I’d appreciate review from xapi experts, particularly Jon Ludlam (cc:d). I’ve also cc:d the main xapi development list.

Cheers,
Dave

On 29 Apr 2014, at 05:15, Mike Tutkowski <mike.tutkowski@solidfire.com> wrote:

> Actually, the only issue I'm noticing now is the SSVM being automatically
> paused shortly after being created (while creating a new cloud).
>
> If I go to XenCenter and forcefully shut the VM down, CloudStack restarts
> it OK.
>
>
> On Mon, Apr 28, 2014 at 7:34 PM, Mike Tutkowski <
> mike.tutkowski@solidfire.com> wrote:
>
>> Figured I'd CC Anthony and Edison to see if they have any input on this
>> (it looks like most of the changes on the relevant file
>> (Xenserver625StorageProcessor.java) were performed by one or the other).
>>
>>
>> On Mon, Apr 28, 2014 at 12:40 PM, Mike Tutkowski <
>> mike.tutkowski@solidfire.com> wrote:
>>
>>> Thanks for the reply, guys.
>>>
>>> Just wanted to point out that this is on 4.4 for me (although the issue
>>> may also be present on master).
>>>
>>> I have a sufficient number of IP addresses for both system and user VMs,
>>> so that should be OK (but good thought, Punith).
>>>
>>> I plan to continue debugging this later this afternoon, but have been in
>>> meetings all morning.
>>>
>>> Thanks!
>>>
>>>
>>> On Mon, Apr 28, 2014 at 10:41 AM, Dave Scott <Dave.Scott@citrix.com>wrote:
>>>
>>>> Hi,
>>>>
>>>> (sorry to reply to my own email!)
>>>>
>>>> On 28 Apr 2014, at 11:42, Dave Scott <Dave.Scott@citrix.com> wrote:
>>>>
>>>>>
>>>>> Hi Mike,
>>>>>
>>>>> On 28 Apr 2014, at 04:44, Mike Tutkowski <mike.tutkowski@solidfire.com>
>>>> wrote:
>>>>>
>>>>>> Hi,
>>>>>>
>>>>>> I recently installed 6.2 with XS62ESP1 and XS62ESP1004 (so that
>>>>>> Xenserver625StorageProcessor would be utilized).
>>>>>>
>>>>>> When I create a cloud from scratch, my SSVM starts up fine, but CPVM
>>>> ends
>>>>>> up in the Paused state. I have to force a shutdown of that VM and then
>>>>>> CloudStack restarts it and it works. This consistently happens. The
>>>> system
>>>>>> VMs are being deployed to the local storage of the one XS host I have
>>>> in my
>>>>>> one and only cluster.
>>>>>>
>>>>>> Any thoughts on that?
>>>>>
>>>>> I'm seeing the same symptom on my test cloud with 6.2 and XS62ESP1004.

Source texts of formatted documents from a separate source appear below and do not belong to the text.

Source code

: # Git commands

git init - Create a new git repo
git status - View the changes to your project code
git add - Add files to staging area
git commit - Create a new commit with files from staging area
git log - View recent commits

>>>> I think there's a problem with XenAPI session and task handling in the
>>>> cloudstack master branch, although I've not tracked it down yet. In my
>>>> management server log I see:
>>>>>
>>>>> WARN [c.c.h.x.r.CitrixResourceBase] (DirectAgent-5:ctx-47dccee1)

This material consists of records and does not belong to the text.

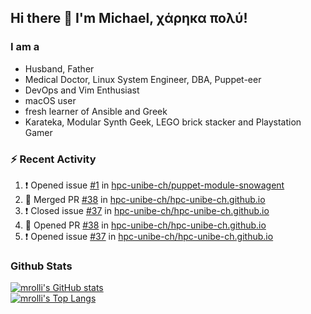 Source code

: ## Hi there 👋 I'm Michael, χάρηκα πολύ!

<!--
**mrolli/mrolli** is a ✨ _special_ ✨ repository because its `README.md` (this file) appears on your GitHub profile.

Here are some ideas to get you started:

- 🔭 I’m currently working on ...
- 🌱 I’m currently learning ...
- 👯 I’m looking to collaborate on ...
- 🤔 I’m looking for help with ...
- 💬 Ask me about ...
- 📫 How to reach me: ...
- 😄 Pronouns: ...
- ⚡ Fun fact: ...
-->

### I am a
- Husband, Father
- Medical Doctor, Linux System Engineer, DBA, Puppet-eer
- DevOps and Vim Enthusiast
- macOS user
- fresh learner of Ansible and Greek
- Karateka, Modular Synth Geek, LEGO brick stacker and Playstation Gamer 

### :zap: Recent Activity

<!--START_SECTION:activity-->
1. ❗️ Opened issue [#1](https://github.com/hpc-unibe-ch/puppet-module-snowagent/issues/1) in [hpc-unibe-ch/puppet-module-snowagent](https://github.com/hpc-unibe-ch/puppet-module-snowagent)
2. 🎉 Merged PR [#38](https://github.com/hpc-unibe-ch/hpc-unibe-ch.github.io/pull/38) in [hpc-unibe-ch/hpc-unibe-ch.github.io](https://github.com/hpc-unibe-ch/hpc-unibe-ch.github.io)
3. ❗️ Closed issue [#37](https://github.com/hpc-unibe-ch/hpc-unibe-ch.github.io/issues/37) in [hpc-unibe-ch/hpc-unibe-ch.github.io](https://github.com/hpc-unibe-ch/hpc-unibe-ch.github.io)
4. 💪 Opened PR [#38](https://github.com/hpc-unibe-ch/hpc-unibe-ch.github.io/pull/38) in [hpc-unibe-ch/hpc-unibe-ch.github.io](https://github.com/hpc-unibe-ch/hpc-unibe-ch.github.io)
5. ❗️ Opened issue [#37](https://github.com/hpc-unibe-ch/hpc-unibe-ch.github.io/issues/37) in [hpc-unibe-ch/hpc-unibe-ch.github.io](https://github.com/hpc-unibe-ch/hpc-unibe-ch.github.io)
<!--END_SECTION:activity-->

### Github Stats
[![mrolli's GitHub stats](https://github-readme-stats.vercel.app/api?username=mrolli&count_private=true&show_icons=true&theme=onedark)](https://github.com/anuraghazra/github-readme-stats)  
[![mrolli's Top Langs](https://github-readme-stats.vercel.app/api/top-langs/?username=mrolli&count_private=true&theme=onedark&hide=c%2B%2B,c,html,cmake,makefile&layout=compact)](https://github.com/anuraghazra/github-readme-stats)
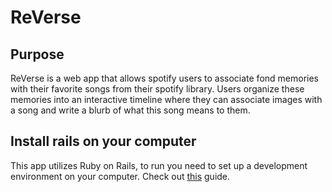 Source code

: # ReVerse

## Purpose
ReVerse is a web app that allows spotify users to associate fond memories with their favorite songs from their spotify library. Users organize these memories into an interactive timeline where they can associate images with a song and write a blurb of what this song means to them.

## Install rails on your computer
This app utilizes Ruby on Rails, to run you need to set up a development environment on your computer.
Check out [this](https://gorails.com/setup/osx/10.14-mojave) guide.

>>>> Unable to start VM(v-2-VM) on host(1c4a31e9-469e-45c3-a0ad-9792ac7b
>>>>> 20f6) due to You gave an invalid session reference. It may have been
>>>> invalidated by a server restart, or timed out. You should get
>>>>> a new session handle, using one of the session.login_ calls. This
>>>> error does not invalidate the current connection. The handle para
>>>>> meter echoes the bad value given.
>>>>> You gave an invalid session reference. It may have been invalidated
>>>> by a server restart, or timed out. You should get a new session
>>>>> handle, using one of the session.login_ calls. This error does not
>>>> invalidate the current connection. The handle parameter echoes
>>>>> the bad value given.
>>>>> at com.xensource.xenapi.Types.checkResponse(Types.java:218)

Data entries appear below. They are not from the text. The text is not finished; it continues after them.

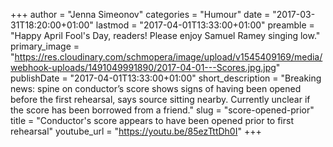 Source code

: +++
author = "Jenna Simeonov"
categories = "Humour"
date = "2017-03-31T18:20:00+01:00"
lastmod = "2017-04-01T13:33:00+01:00"
preamble = "Happy April Fool's Day, readers! Please enjoy Samuel Ramey singing low."
primary_image = "https://res.cloudinary.com/schmopera/image/upload/v1545409169/media/webhook-uploads/1491049991890/2017-04-01---Scores.jpg.jpg"
publishDate = "2017-04-01T13:33:00+01:00"
short_description = "Breaking news: spine on conductor’s score shows signs of having been opened before the first rehearsal, says source sitting nearby. Currently unclear if the score has been borrowed from a friend."
slug = "score-opened-prior"
title = "Conductor&#039;s score appears to have been opened prior to first rehearsal"
youtube_url = "https://youtu.be/85ezTttDh0I"
+++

>>>>> at com.xensource.xenapi.Connection.dispatch(Connection.java:395)
>>>>> at
>>>> com.cloud.hypervisor.xen.resource.XenServerConnectionPool$XenServerConnection.dispatch(XenServerConnectionPool.java:463)
>>>>> at com.xensource.xenapi.Event.from(Event.java:270)
>>>>> at
>>>> org.apache.cloudstack.hypervisor.xenserver.XenServerResourceNewBase.waitForTask(XenServerResourceNewBase.java:113)
>>>>> at
>>>> com.cloud.hypervisor.xen.resource.CitrixResourceBase.startVM(CitrixResourceBase.java:3455)
>>>>>
>>>>> Somehow the XenAPI session being used by the Event.from in the
>>>> XenServerResourceNewBase.waitForTask (used for recent 6.2 XenServers only)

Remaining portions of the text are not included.